At last, spring arrived, and with it, new hope. As the daffodils and tulips came and went, then azaleas, the phone calls from Centralized Showings tapered off. We dropped our price. By June, the soft white gowns of magnolia blossoms drifted to earth, scattering a heady scent across our front porches. Weeks passed and the blooming ended; petals turned brown, falling into the brittle, molding leaves under the trees. It was the hottest June I could remember.

I'd had enough. Our realtor advised us to withdraw our listing instead of letting it expire. One Sunday afternoon I got up from my seat at the wicker table on the screened porch and walked out to the yard. The posts of the iron sign had to be wiggled loose from the packed dirt; on my way down the driveway I dumped the fliers in the trash. Returning to the wicker chair, I sipped coffee and studied the seedpods that were forming on the magnolia trees. This house had a hold on me, all right. It wasn't letting go.

We keep loving this old place. While other houses lose their insides in surgical procedures that implant shiny stainless appliances, this one hangs on to what it has — thick Wedgwood blue tiles, an unheated laundry, a quaint butler's pantry with a swinging door. I grew up in a turn-of-the-century house; I like the feel of age. An original well under the deck, coal fireplaces, and rippling glass panes are like the folded corners of a favorite book; they remind one of special places in a long story, of memories from another time. Did a radio play in the front parlor, did someone lean in to follow Seabiscuit's triumph over War Admiral? Babe Ruth's hits out of Yankee Stadium? These heavy plaster walls withstood the British Invasion of the 1960s and the bulldozer invasion of the last two decades. I hope the next caretaker shows it the respect it deserves.

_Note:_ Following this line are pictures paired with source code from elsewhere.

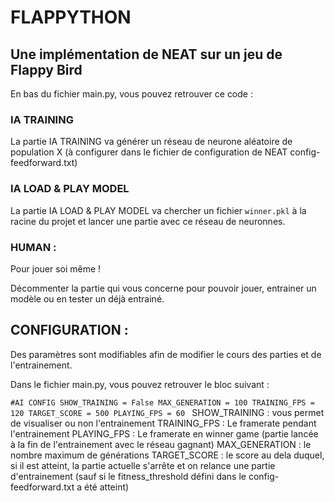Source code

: # FLAPPYTHON
## Une implémentation de NEAT sur un jeu de Flappy Bird

En bas du fichier main.py, vous pouvez retrouver ce code : 

### IA TRAINING
La partie IA TRAINING va générer un réseau de neurone aléatoire de population X (à configurer dans le fichier de configuration de NEAT config-feedforward.txt)
### IA LOAD & PLAY MODEL
La partie IA LOAD & PLAY MODEL va chercher un fichier `winner.pkl` à la racine du projet et lancer une partie avec ce réseau de neuronnes. 
### HUMAN :
Pour jouer soi même !

Décommenter la partie qui vous concerne pour pouvoir jouer, entrainer un modèle ou en tester un déjà entrainé. 

## CONFIGURATION :

Des paramètres sont modifiables afin de modifier le cours des parties et de l'entrainement. 

Dans le fichier main.py, vous pouvez retrouver le bloc suivant : 

`#AI CONFIG
SHOW_TRAINING = False
MAX_GENERATION = 100
TRAINING_FPS = 120
TARGET_SCORE = 500
PLAYING_FPS = 60
`
SHOW_TRAINING : vous permet de visualiser ou non l'entrainement
TRAINING_FPS : Le framerate pendant l'entrainement
PLAYING_FPS : Le framerate en winner game (partie lancée à la fin de l'entrainement avec le réseau gagnant)
MAX_GENERATION : le nombre maximum de générations 
TARGET_SCORE : le score au dela duquel, si il est atteint, la partie actuelle s'arrête et on relance une partie d'entrainement (sauf si le fitness_threshold défini dans le config-feedforward.txt a été atteint)
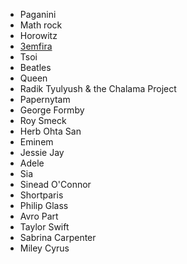 * Paganini
* Math rock
* Horowitz
* [3emfira](/2024/11/04/zemfira.html)
* Tsoi
* Beatles
* Queen
* Radik Tyulyush & the Chalama Project
* Papernytam
* George Formby
* Roy Smeck
* Herb Ohta San
* Eminem
* Jessie Jay
* Adele
* Sia
* Sinead O'Connor
* Shortparis
* Philip Glass
* Avro Part
* Taylor Swift
* Sabrina Carpenter
* Miley Cyrus
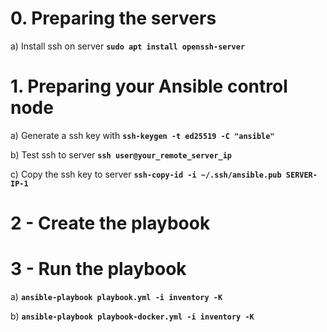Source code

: # 0. Preparing the servers
a) Install ssh on server **`sudo apt install openssh-server`**

# 1. Preparing your Ansible control node
a) Generate a ssh key with **`ssh-keygen -t ed25519 -C "ansible"`**

b) Test ssh to server **`ssh user@your_remote_server_ip`**

c) Copy the ssh key to server **`ssh-copy-id -i ~/.ssh/ansible.pub SERVER-IP-1`**

# 2 - Create the playbook 
# 3 - Run the playbook
a) **`ansible-playbook playbook.yml -i inventory -K`**

b) **`ansible-playbook playbook-docker.yml -i inventory -K`** 
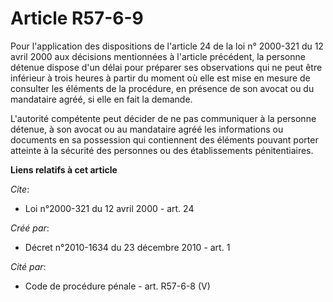 # Article R57-6-9

Pour l'application des dispositions de l'article 24 de la loi n° 2000-321 du 12 avril 2000 aux décisions mentionnées à
l'article précédent, la personne détenue dispose d'un délai pour préparer ses observations qui ne peut être inférieur à trois
heures à partir du moment où elle est mise en mesure de consulter les éléments de la procédure, en présence de son avocat ou
du mandataire agréé, si elle en fait la demande.

L'autorité compétente peut décider de ne pas communiquer à la personne détenue, à son avocat ou au mandataire agréé les
informations ou documents en sa possession qui contiennent des éléments pouvant porter atteinte à la sécurité des personnes
ou des établissements pénitentiaires.

**Liens relatifs à cet article**

_Cite_:

  - Loi n°2000-321 du 12 avril 2000 - art. 24

_Créé par_:

  - Décret n°2010-1634 du 23 décembre 2010 - art. 1

_Cité par_:

  - Code de procédure pénale - art. R57-6-8 (V)
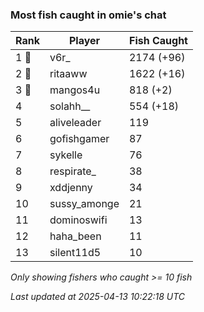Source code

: ### Most fish caught in omie's chat
| Rank | Player | Fish Caught |
|------|--------|-----------|
| 1 🥇  | v6r_  | 2174 (+96) |
| 2 🥈  | ritaaww  | 1622 (+16) |
| 3 🥉  | mangos4u  | 818 (+2) |
| 4  | solahh__  | 554 (+18) |
| 5  | aliveleader  | 119 |
| 6  | gofishgamer  | 87 |
| 7  | sykelle  | 76 |
| 8  | respirate_  | 38 |
| 9  | xddjenny  | 34 |
| 10  | sussy_amonge  | 21 |
| 11  | dominoswifi  | 13 |
| 12  | haha_been  | 11 |
| 13  | silent11d5  | 10 |

_Only showing fishers who caught >= 10 fish_

_Last updated at 2025-04-13 10:22:18 UTC_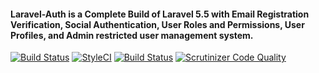 #### Laravel-Auth is a Complete Build of Laravel 5.5 with Email Registration Verification, Social Authentication, User Roles and Permissions, User Profiles, and Admin restricted user management system.
[![Build Status](https://travis-ci.org/Chronyms/Qitsune.svg?branch=admin-panel)](https://travis-ci.org/Chronyms/Qitsune)
[![StyleCI](https://styleci.io/repos/101512980/shield?branch=admin-panel)](https://styleci.io/repos/101512980)
[![Build Status](https://scrutinizer-ci.com/g/Chronyms/Qitsune/badges/build.png?b=admin-panel)](https://scrutinizer-ci.com/g/Chronyms/Qitsune/build-status/admin-panel)
[![Scrutinizer Code Quality](https://scrutinizer-ci.com/g/Chronyms/Qitsune/badges/quality-score.png?b=admin-panel)](https://scrutinizer-ci.com/g/Chronyms/Qitsune/?branch=admin-panel)
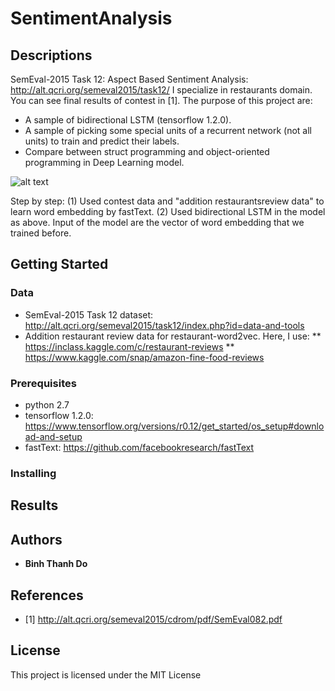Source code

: # SentimentAnalysis

## Descriptions
SemEval-2015 Task 12: Aspect Based Sentiment Analysis: http://alt.qcri.org/semeval2015/task12/
I specialize in restaurants domain. You can see final results of contest in [1].
The purpose of this project are:
* A sample of bidirectional LSTM (tensorflow 1.2.0).
* A sample of picking some special units of a recurrent network (not all units) to train and predict their labels. 
* Compare between struct programming and object-oriented programming in Deep Learning model.

![alt text](https://github.com/peace195/SentimentAnalysis/blob/master/model.png)

Step by step:
(1) Used contest data and "addition restaurantsreview data" to learn word embedding by fastText.
(2) Used bidirectional LSTM in the model as above. Input of the model are the vector of word embedding that we trained before.

## Getting Started

### Data
* SemEval-2015 Task 12 dataset: http://alt.qcri.org/semeval2015/task12/index.php?id=data-and-tools
* Addition restaurant review data for restaurant-word2vec. Here, I use:
** https://inclass.kaggle.com/c/restaurant-reviews
** https://www.kaggle.com/snap/amazon-fine-food-reviews

### Prerequisites
* python 2.7
* tensorflow 1.2.0: https://www.tensorflow.org/versions/r0.12/get_started/os_setup#download-and-setup
* fastText: https://github.com/facebookresearch/fastText

### Installing

## Results

## Authors

* **Binh Thanh Do** 

## References
* [1] http://alt.qcri.org/semeval2015/cdrom/pdf/SemEval082.pdf

## License

This project is licensed under the MIT License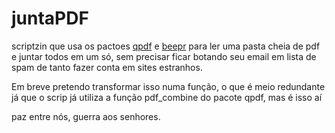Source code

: # juntaPDF

scriptzin que usa os pactoes [qpdf](https://cran.r-project.org/web/packages/qpdf/qpdf.pdf) e [beepr](https://www.r-project.org/nosvn/pandoc/beepr.html) para ler uma pasta cheia de pdf e juntar todos em um só, sem precisar ficar botando seu email em lista de spam de tanto fazer conta em sites estranhos.

Em breve pretendo transformar isso numa função, o que é meio redundante já que o scrip já utiliza a função pdf_combine do pacote qpdf, mas é isso aí

paz entre nós, guerra aos senhores.

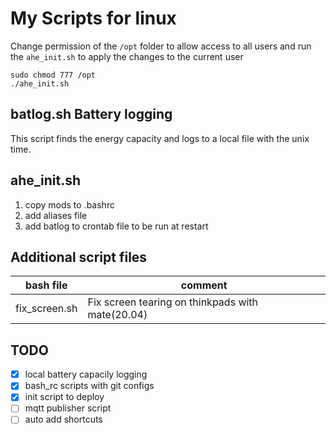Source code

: # My Scripts for linux

Change permission of the `/opt` folder to allow access to all users
and run the `ahe_init.sh` to apply the changes to the current user

	sudo chmod 777 /opt
	./ahe_init.sh


## batlog.sh Battery logging 

This script finds the energy capacity and logs to a local file with the unix time. 

## ahe_init.sh

1. copy mods to .bashrc
2. add aliases file
3. add batlog to crontab file to be run at restart 

## Additional script files

bash file| comment
---|---|
fix_screen.sh| Fix screen tearing on thinkpads with mate(20.04)

## TODO

- [x] local battery capacily logging
- [x] bash_rc scripts with git configs
- [x] init script to deploy 
- [ ] mqtt publisher script
- [ ] auto add shortcuts 
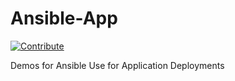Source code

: # Ansible-App
[![Contribute](https://www.eclipse.org/che/contribute.svg)](https://devspaces.apps.hypershift.shadowman.dev/#https://github.com/shadowman-lab/Ansible-App)

Demos for Ansible Use for Application Deployments
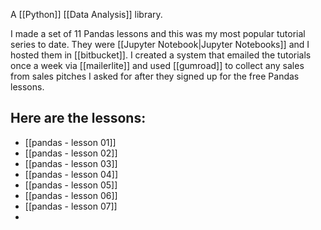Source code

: A [[Python]] [[Data Analysis]] library.

I made a set of 11 Pandas lessons and this was my most popular tutorial series to date. They were [[Jupyter Notebook|Jupyter Notebooks]] and I hosted them in [[bitbucket]]. I created a system that emailed the tutorials once a week via [[mailerlite]] and used [[gumroad]] to collect any sales from sales pitches I asked for after they signed up for the free Pandas lessons. 

## Here are the lessons:
- [[pandas - lesson 01]]
- [[pandas - lesson 02]]
- [[pandas - lesson 03]]
- [[pandas - lesson 04]]
- [[pandas - lesson 05]]
- [[pandas - lesson 06]]
- [[pandas - lesson 07]]
- 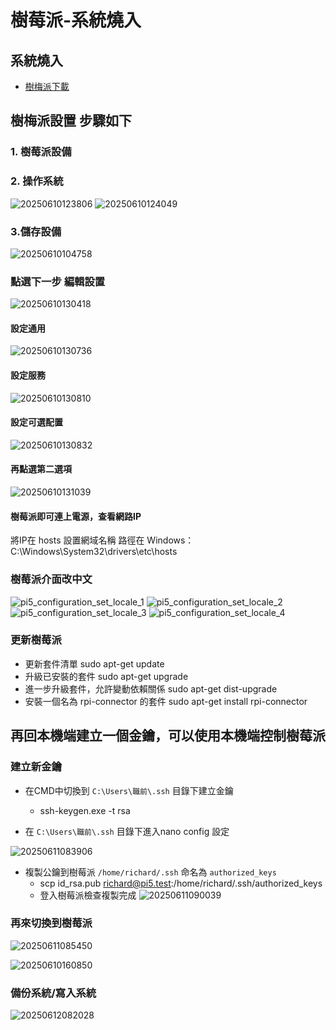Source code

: # 樹莓派-系統燒入

## 系統燒入

- [樹梅派下載](https://www.raspberrypi.com/software/)

## 樹梅派設置 步驟如下

### 1. 樹莓派設備

### 2. 操作系統

![20250610123806](https://raw.githubusercontent.com/richard153r/pic/main/pic/20250610123806.png)
![20250610124049](https://raw.githubusercontent.com/richard153r/pic/main/pic/20250610124049.png)

### 3.儲存設備

![20250610104758](https://raw.githubusercontent.com/richard153r/pic/main/pic/20250610104758.png)

### 點選下一步 編輯設置

![20250610130418](https://raw.githubusercontent.com/richard153r/pic/main/pic/20250610130418.png)

#### 設定通用

![20250610130736](https://raw.githubusercontent.com/richard153r/pic/main/pic/20250610130736.png)

#### 設定服務

![20250610130810](https://raw.githubusercontent.com/richard153r/pic/main/pic/20250610130810.png)

#### 設定可選配置

![20250610130832](https://raw.githubusercontent.com/richard153r/pic/main/pic/20250610130832.png)

#### 再點選第二選項

![20250610131039](https://raw.githubusercontent.com/richard153r/pic/main/pic/20250610131039.png)

#### 樹莓派即可連上電源，查看網路IP

將IP在 hosts 設置網域名稱
路徑在 Windows：C:\Windows\System32\drivers\etc\hosts

### 樹莓派介面改中文

![pi5_configuration_set_locale_1](https://raw.githubusercontent.com/richard153r/pic/main/pic/pi5_configuration_set_locale_1.png)
![pi5_configuration_set_locale_2](https://raw.githubusercontent.com/richard153r/pic/main/pic/pi5_configuration_set_locale_2.png)
![pi5_configuration_set_locale_3](https://raw.githubusercontent.com/richard153r/pic/main/pic/pi5_configuration_set_locale_3.png)
![pi5_configuration_set_locale_4](https://raw.githubusercontent.com/richard153r/pic/main/pic/pi5_configuration_set_locale_4.png)

### 更新樹莓派

- 更新套件清單 sudo apt-get update
- 升級已安裝的套件 sudo apt-get upgrade
- 進一步升級套件，允許變動依賴關係 sudo apt-get dist-upgrade
- 安裝一個名為 rpi-connector 的套件 sudo apt-get install rpi-connector

## 再回本機端建立一個金鑰，可以使用本機端控制樹莓派

### 建立新金鑰

- 在CMD中切換到 `C:\Users\職前\.ssh` 目錄下建立金鑰
  - ssh-keygen.exe -t rsa

- 在 `C:\Users\職前\.ssh` 目錄下進入nano config 設定

![20250611083906](https://raw.githubusercontent.com/richard153r/pic/main/pic/20250611083906.png)

- 複製公鑰到樹莓派 `/home/richard/.ssh` 命名為 `authorized_keys`
  - scp id_rsa.pub richard@pi5.test:/home/richard/.ssh/authorized_keys
  - 登入樹莓派檢查複製完成
  ![20250611090039](https://raw.githubusercontent.com/richard153r/pic/main/pic/20250611090039.png) 

### 再來切換到樹莓派

![20250611085450](https://raw.githubusercontent.com/richard153r/pic/main/pic/20250611085450.png)

![20250610160850](https://raw.githubusercontent.com/richard153r/pic/main/pic/20250610160850.png)

### 備份系統/寫入系統

![20250612082028](https://raw.githubusercontent.com/richard153r/pic/main/pic/20250612082028.png)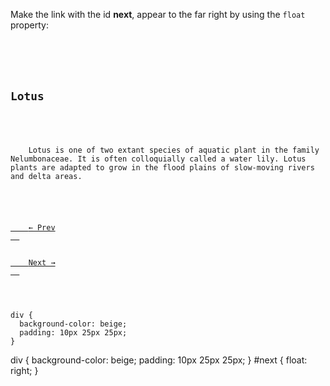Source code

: Make the link with the id **next**, appear to
the far right by using
the `float` property:

<codeblock language="css" type="exercise" testMode="fixedInput">
<code>
<panel language="html">
<div>
  <h2>Lotus</h2>
  <p>
    Lotus is one of two extant species of aquatic plant in the family Nelumbonaceae. It is often colloquially called a water lily. Lotus plants are adapted to grow in the flood plains of slow-moving rivers and delta areas.
  </p>

  <a id="prev" href="#">
    ← Prev
  </a>

  <a id="next" href="#">
    Next →
  </a>

</div>
</panel>
<panel language="css">
div {
  background-color: beige;
  padding: 10px 25px 25px;
}
</panel>
</code>

<solution>
div {
  background-color: beige;
  padding: 10px 25px 25px;
}
#next {
  float: right;
}
</solution>
</codeblock>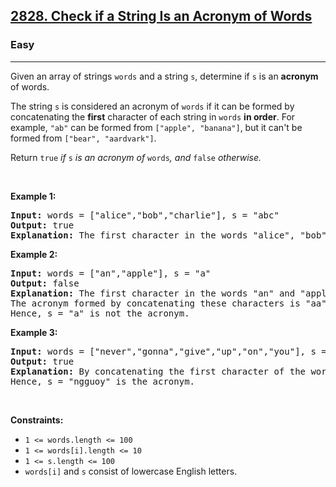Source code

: <h2><a href="https://leetcode.com/problems/check-if-a-string-is-an-acronym-of-words/">2828. Check if a String Is an Acronym of Words</a></h2><h3>Easy</h3><hr><div><p>Given an array of strings <code>words</code> and a string <code>s</code>, determine if <code>s</code> is an <strong>acronym</strong> of words.</p>

<p>The string <code>s</code> is considered an acronym of <code>words</code> if it can be formed by concatenating the <strong>first</strong> character of each string in <code>words</code> <strong>in order</strong>. For example, <code>"ab"</code> can be formed from <code>["apple", "banana"]</code>, but it can't be formed from <code>["bear", "aardvark"]</code>.</p>

<p>Return <code>true</code><em> if </em><code>s</code><em> is an acronym of </em><code>words</code><em>, and </em><code>false</code><em> otherwise. </em></p>

<p>&nbsp;</p>
<p><strong class="example">Example 1:</strong></p>

<pre><strong>Input:</strong> words = ["alice","bob","charlie"], s = "abc"
<strong>Output:</strong> true
<strong>Explanation:</strong> The first character in the words "alice", "bob", and "charlie" are 'a', 'b', and 'c', respectively. Hence, s = "abc" is the acronym. 
</pre>

<p><strong class="example">Example 2:</strong></p>

<pre><strong>Input:</strong> words = ["an","apple"], s = "a"
<strong>Output:</strong> false
<strong>Explanation:</strong> The first character in the words "an" and "apple" are 'a' and 'a', respectively. 
The acronym formed by concatenating these characters is "aa". 
Hence, s = "a" is not the acronym.
</pre>

<p><strong class="example">Example 3:</strong></p>

<pre><strong>Input:</strong> words = ["never","gonna","give","up","on","you"], s = "ngguoy"
<strong>Output:</strong> true
<strong>Explanation: </strong>By concatenating the first character of the words in the array, we get the string "ngguoy". 
Hence, s = "ngguoy" is the acronym.
</pre>

<p>&nbsp;</p>
<p><strong>Constraints:</strong></p>

<ul>
	<li><code>1 &lt;= words.length &lt;= 100</code></li>
	<li><code>1 &lt;= words[i].length &lt;= 10</code></li>
	<li><code>1 &lt;= s.length &lt;= 100</code></li>
	<li><code>words[i]</code> and <code>s</code> consist of lowercase English letters.</li>
</ul>
</div>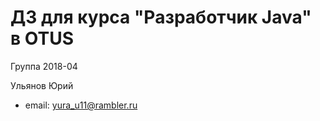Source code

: # ДЗ для курса "Разработчик Java" в OTUS

Группа 2018-04

Ульянов Юрий

* email: yura_u11@rambler.ru
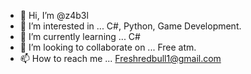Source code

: - 👋 Hi, I’m @z4b3l
- 👀 I’m interested in ... C#, Python, Game Development.
- 🌱 I’m currently learning ... C#
- 💞️ I’m looking to collaborate on ... Free atm.
- 📫 How to reach me ... Freshredbull1@gmail.com 
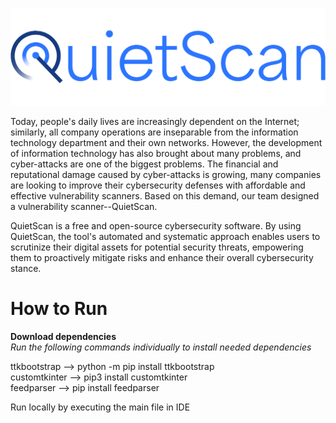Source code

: ![logo](https://github.com/Pannen-koek/QuietScan/blob/main/images/quietscan_logo.PNG)

Today, people's daily lives are increasingly dependent on the Internet; similarly, all company operations are inseparable from the information technology department and their own networks. However, the development of information technology has also brought about many problems, and cyber-attacks are one of the biggest problems. The financial and reputational damage caused by cyber-attacks is growing, many companies are looking to improve their cybersecurity defenses with affordable and effective vulnerability scanners. Based on this demand, our team designed a vulnerability scanner--QuietScan.

QuietScan is a free and open-source cybersecurity software. By using QuietScan, the tool's automated and systematic approach enables users to scrutinize their digital assets for potential security threats, empowering them to proactively mitigate risks and enhance their overall cybersecurity stance. 

# How to Run
**Download dependencies**\
*Run the following commands individually to install needed dependencies*

ttkbootstrap --> python -m pip install ttkbootstrap\
customtkinter --> pip3 install customtkinter\
feedparser --> pip install feedparser

Run locally by executing the main file in IDE
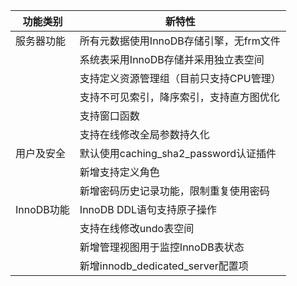 | 功能类别   | 新特性                                   |
| ---------- | ---------------------------------------- |
| 服务器功能 | 所有元数据使用InnoDB存储引擎，无frm文件  |
|            | 系统表采用InnoDB存储并采用独立表空间     |
|            | 支持定义资源管理组（目前只支持CPU管理）  |
|            | 支持不可见索引，降序索引，支持直方图优化 |
|            | 支持窗口函数                             |
|            | 支持在线修改全局参数持久化               |
| 用户及安全 | 默认使用caching_sha2_password认证插件    |
|            | 新增支持定义角色                         |
|            | 新增密码历史记录功能，限制重复使用密码   |
| InnoDB功能 | InnoDB DDL语句支持原子操作               |
|            | 支持在线修改undo表空间                   |
|            | 新增管理视图用于监控InnoDB表状态         |
|            | 新增innodb_dedicated_server配置项        |

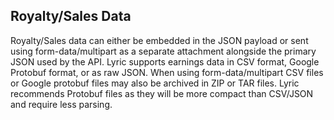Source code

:## Royalty/Sales Data

Royalty/Sales data can either be embedded in the JSON payload or sent using form-data/multipart as a separate attachment alongside the primary JSON used
by the API. Lyric supports earnings data in CSV format, Google Protobuf format, or as raw JSON. When using form-data/multipart CSV files or Google protobuf
files may also be archived in ZIP or TAR files. Lyric recommends Protobuf files as they will be more compact than CSV/JSON and require less parsing.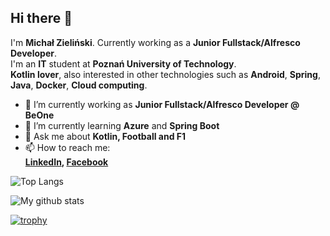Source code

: ## Hi there 👋

I'm **Michał Zieliński**. Currently working as a **Junior Fullstack/Alfresco Developer**.  
I'm an **IT** student at **Poznań University of Technology**.  
**Kotlin lover**, also interested in other technologies such as **Android**, **Spring**, **Java**, **Docker**, **Cloud computing**.

- 🔭 I’m currently working as **Junior Fullstack/Alfresco Developer @ BeOne**
- 🌱 I’m currently learning **Azure** and **Spring Boot**
- 💬 Ask me about **Kotlin, Football and F1**
- 📫 How to reach me:  
**[LinkedIn](https://www.linkedin.com/in/micha%C5%82-zieli%C5%84ski2/), [Facebook](https://www.facebook.com/zielinski.michal2)**

![Top Langs](https://github-readme-stats.vercel.app/api/top-langs/?username=MichalxPZ&layout=compact&theme=dark&hide_border=true)

![My github stats](https://github-readme-stats.vercel.app/api?username=MichalxPZ&show_icons=true&hide_border=true&theme=dark)

[![trophy](https://github-profile-trophy.vercel.app/?username=MichalxPZ)](https://github.com/MichalxPZ/github-profile-trophy)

So we are waiting again. Waiting on the election. Waiting on the economy. Waiting on Bank of America to assure Charlotte it won't leave. Waiting on Wachovia's stock to recover. Waiting for another expert to tell the world about Charlotte. We are waiting to put our house back on the market. And in the meantime, perhaps the house is waiting on us. Waiting for us to change our minds and stay put. Or waiting for a buyer who will settle in and get to know it. After ninety-eight years of gathering stories, maybe it's waiting for a new audience to arrive, for someone to pay attention and listen. Someone who's not driving a bulldozer.